- _Exercise_
Find every line of the data below that has "containers" in it. Reply with the number only.

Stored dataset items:
======

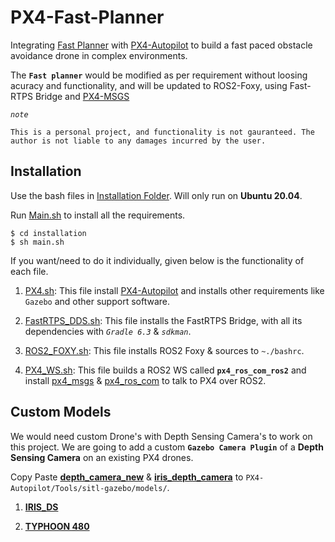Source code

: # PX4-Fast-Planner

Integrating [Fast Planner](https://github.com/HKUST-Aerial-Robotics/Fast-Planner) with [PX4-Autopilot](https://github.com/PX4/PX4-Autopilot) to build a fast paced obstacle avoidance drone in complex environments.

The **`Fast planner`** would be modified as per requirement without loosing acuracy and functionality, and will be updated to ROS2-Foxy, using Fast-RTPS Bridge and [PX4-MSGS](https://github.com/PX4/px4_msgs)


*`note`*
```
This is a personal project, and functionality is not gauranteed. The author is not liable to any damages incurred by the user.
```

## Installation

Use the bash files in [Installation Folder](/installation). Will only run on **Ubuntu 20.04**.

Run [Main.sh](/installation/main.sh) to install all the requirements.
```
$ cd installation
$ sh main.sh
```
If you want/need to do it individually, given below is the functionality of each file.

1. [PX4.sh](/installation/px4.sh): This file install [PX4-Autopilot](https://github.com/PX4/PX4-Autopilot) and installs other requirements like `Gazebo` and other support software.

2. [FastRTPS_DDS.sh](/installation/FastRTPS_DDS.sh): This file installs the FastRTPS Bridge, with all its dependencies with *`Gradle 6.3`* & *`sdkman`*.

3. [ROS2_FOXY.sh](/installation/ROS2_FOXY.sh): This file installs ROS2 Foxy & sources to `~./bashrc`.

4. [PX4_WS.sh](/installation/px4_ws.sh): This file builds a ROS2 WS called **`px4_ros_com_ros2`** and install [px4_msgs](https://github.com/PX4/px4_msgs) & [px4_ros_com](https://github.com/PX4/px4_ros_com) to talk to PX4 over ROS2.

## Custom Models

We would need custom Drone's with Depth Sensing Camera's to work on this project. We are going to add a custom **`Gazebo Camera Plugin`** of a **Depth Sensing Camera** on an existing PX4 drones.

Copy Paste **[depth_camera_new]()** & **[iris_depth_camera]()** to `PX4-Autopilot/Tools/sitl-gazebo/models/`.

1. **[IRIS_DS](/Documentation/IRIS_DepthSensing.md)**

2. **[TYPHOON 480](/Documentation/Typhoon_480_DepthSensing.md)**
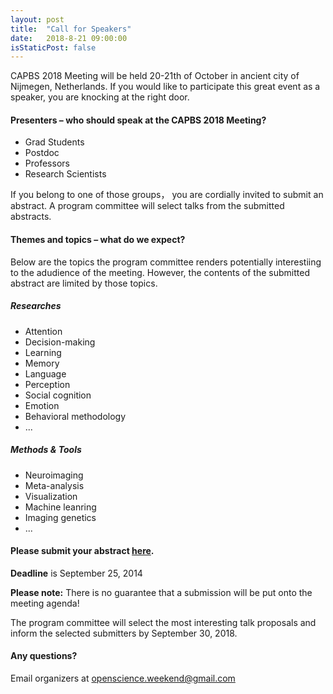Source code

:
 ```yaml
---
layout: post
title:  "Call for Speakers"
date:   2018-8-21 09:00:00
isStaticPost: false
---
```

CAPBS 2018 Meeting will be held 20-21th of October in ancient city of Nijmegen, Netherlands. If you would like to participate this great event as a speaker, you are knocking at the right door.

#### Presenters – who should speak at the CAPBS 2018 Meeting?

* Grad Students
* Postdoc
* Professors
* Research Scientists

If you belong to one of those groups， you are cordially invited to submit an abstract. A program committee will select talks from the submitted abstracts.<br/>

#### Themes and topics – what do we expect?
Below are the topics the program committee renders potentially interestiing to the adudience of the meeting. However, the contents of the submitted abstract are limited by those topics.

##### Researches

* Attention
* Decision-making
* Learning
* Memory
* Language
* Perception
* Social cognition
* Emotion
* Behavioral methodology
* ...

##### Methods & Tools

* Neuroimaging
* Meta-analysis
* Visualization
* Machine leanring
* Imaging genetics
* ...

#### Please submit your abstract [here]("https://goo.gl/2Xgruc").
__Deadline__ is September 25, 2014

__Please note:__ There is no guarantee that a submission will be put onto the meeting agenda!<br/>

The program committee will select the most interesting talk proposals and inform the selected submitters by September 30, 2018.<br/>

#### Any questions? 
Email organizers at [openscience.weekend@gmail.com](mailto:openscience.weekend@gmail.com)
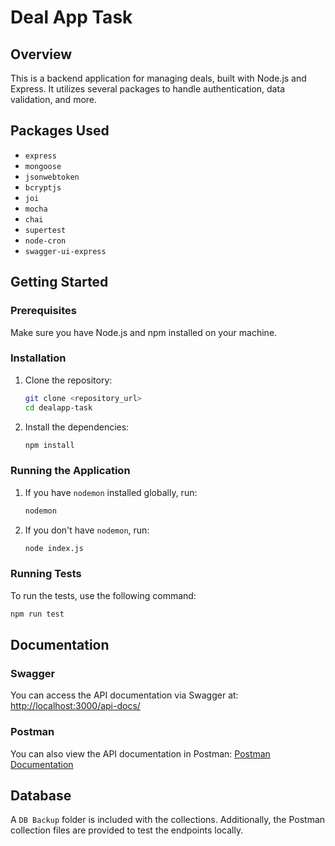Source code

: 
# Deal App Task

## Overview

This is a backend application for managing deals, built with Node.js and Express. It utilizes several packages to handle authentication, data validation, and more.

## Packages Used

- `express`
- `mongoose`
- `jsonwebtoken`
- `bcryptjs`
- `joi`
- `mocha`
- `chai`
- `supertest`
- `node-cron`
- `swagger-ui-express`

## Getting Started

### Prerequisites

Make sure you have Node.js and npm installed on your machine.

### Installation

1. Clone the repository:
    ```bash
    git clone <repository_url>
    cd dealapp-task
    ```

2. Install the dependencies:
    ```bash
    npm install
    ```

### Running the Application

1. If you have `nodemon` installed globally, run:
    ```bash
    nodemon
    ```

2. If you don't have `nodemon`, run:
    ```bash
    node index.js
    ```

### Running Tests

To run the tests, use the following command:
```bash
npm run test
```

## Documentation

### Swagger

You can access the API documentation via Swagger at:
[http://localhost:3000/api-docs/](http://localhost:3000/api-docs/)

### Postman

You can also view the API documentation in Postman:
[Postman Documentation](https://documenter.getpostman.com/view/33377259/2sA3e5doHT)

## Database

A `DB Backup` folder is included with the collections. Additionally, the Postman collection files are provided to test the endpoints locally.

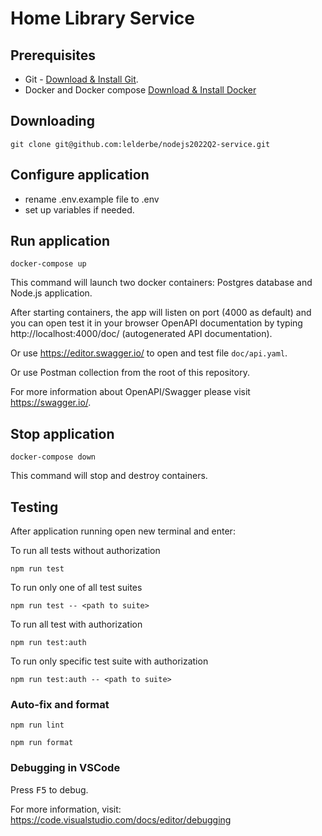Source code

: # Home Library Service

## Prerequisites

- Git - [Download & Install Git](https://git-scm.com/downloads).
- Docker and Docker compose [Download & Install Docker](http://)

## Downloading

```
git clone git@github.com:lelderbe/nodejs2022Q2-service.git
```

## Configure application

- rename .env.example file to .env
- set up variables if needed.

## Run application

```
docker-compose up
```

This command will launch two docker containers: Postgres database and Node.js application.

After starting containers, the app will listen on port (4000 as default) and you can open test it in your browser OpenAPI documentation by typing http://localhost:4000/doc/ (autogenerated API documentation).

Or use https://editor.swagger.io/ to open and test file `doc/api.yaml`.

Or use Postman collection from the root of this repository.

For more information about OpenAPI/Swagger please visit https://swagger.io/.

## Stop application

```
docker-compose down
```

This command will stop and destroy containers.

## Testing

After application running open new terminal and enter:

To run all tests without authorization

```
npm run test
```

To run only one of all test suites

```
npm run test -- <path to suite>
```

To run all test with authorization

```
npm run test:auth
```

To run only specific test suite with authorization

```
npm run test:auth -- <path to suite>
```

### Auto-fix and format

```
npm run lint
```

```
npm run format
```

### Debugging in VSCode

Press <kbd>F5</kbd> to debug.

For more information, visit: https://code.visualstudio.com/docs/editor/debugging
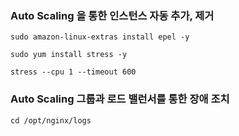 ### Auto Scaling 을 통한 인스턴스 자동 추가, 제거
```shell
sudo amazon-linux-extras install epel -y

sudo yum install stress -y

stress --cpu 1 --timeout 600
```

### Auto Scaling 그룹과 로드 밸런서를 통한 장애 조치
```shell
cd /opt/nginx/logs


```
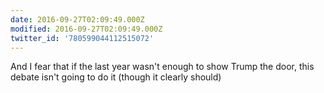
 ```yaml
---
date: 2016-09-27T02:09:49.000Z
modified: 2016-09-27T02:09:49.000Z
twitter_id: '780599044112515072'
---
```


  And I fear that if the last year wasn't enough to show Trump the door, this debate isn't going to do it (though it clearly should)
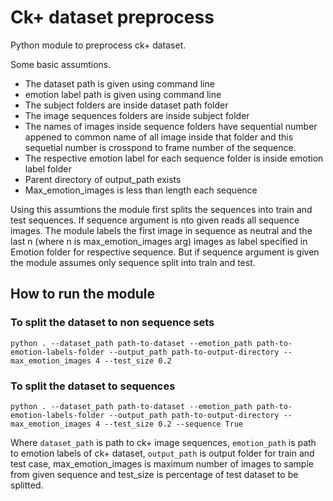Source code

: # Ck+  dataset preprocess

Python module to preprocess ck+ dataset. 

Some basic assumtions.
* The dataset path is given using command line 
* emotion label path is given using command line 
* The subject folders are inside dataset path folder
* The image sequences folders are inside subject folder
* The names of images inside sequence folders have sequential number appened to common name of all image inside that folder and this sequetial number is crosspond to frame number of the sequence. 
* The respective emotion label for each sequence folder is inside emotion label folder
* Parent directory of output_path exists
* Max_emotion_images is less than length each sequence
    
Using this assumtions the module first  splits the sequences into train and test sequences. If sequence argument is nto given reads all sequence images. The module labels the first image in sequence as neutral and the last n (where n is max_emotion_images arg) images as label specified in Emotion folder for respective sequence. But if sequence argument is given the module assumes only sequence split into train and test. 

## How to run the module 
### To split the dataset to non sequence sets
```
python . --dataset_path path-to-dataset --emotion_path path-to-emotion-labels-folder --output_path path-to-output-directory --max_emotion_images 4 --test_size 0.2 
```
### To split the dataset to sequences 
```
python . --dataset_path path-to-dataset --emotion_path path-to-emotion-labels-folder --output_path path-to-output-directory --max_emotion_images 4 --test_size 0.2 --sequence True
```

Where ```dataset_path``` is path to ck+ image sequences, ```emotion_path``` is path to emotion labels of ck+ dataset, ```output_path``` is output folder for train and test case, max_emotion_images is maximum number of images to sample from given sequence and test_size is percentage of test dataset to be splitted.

======

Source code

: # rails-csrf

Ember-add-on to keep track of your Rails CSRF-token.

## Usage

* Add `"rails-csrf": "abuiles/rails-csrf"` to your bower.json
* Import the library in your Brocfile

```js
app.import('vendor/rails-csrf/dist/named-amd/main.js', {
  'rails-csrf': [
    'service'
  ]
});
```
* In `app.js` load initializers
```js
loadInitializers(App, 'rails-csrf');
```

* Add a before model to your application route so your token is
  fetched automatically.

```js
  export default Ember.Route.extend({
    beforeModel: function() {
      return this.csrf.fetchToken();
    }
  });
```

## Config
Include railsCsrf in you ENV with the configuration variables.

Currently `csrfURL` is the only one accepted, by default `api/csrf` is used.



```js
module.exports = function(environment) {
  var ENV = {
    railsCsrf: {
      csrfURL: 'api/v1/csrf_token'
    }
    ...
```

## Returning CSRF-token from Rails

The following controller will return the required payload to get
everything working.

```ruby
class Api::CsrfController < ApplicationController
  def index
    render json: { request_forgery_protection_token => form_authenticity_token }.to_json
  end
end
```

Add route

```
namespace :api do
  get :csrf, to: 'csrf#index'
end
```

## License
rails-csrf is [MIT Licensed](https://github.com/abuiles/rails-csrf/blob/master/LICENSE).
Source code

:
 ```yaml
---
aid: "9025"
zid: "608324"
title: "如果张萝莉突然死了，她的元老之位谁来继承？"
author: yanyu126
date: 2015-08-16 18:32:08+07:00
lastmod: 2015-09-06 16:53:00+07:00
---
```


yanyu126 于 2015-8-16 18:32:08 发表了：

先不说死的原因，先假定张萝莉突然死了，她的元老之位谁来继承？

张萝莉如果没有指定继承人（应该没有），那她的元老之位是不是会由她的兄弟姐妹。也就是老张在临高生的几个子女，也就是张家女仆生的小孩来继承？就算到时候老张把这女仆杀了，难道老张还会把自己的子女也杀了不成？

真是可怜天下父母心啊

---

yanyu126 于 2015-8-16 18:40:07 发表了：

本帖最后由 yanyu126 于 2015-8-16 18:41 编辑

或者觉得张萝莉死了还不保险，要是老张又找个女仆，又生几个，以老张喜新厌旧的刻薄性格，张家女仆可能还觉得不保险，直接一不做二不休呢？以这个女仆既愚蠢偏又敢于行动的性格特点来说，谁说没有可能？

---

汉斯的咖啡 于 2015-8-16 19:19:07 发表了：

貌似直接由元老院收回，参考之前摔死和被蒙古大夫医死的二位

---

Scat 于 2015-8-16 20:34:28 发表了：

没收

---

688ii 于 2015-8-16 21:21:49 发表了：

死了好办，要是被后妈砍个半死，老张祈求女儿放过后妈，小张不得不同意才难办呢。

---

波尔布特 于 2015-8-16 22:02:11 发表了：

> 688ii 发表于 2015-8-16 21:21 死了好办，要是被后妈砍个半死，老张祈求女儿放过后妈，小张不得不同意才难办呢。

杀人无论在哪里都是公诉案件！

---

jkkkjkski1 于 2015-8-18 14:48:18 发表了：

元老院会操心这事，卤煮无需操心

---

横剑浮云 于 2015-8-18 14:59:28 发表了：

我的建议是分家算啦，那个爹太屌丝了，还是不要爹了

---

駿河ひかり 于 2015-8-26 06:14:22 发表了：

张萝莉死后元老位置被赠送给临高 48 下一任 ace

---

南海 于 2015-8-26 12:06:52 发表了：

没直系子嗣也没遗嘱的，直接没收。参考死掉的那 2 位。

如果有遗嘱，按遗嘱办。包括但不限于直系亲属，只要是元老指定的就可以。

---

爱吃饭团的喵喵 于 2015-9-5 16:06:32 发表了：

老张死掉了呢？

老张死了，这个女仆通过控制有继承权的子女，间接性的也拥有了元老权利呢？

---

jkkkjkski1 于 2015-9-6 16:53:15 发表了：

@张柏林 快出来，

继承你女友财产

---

======

- _Response to this exercise_
3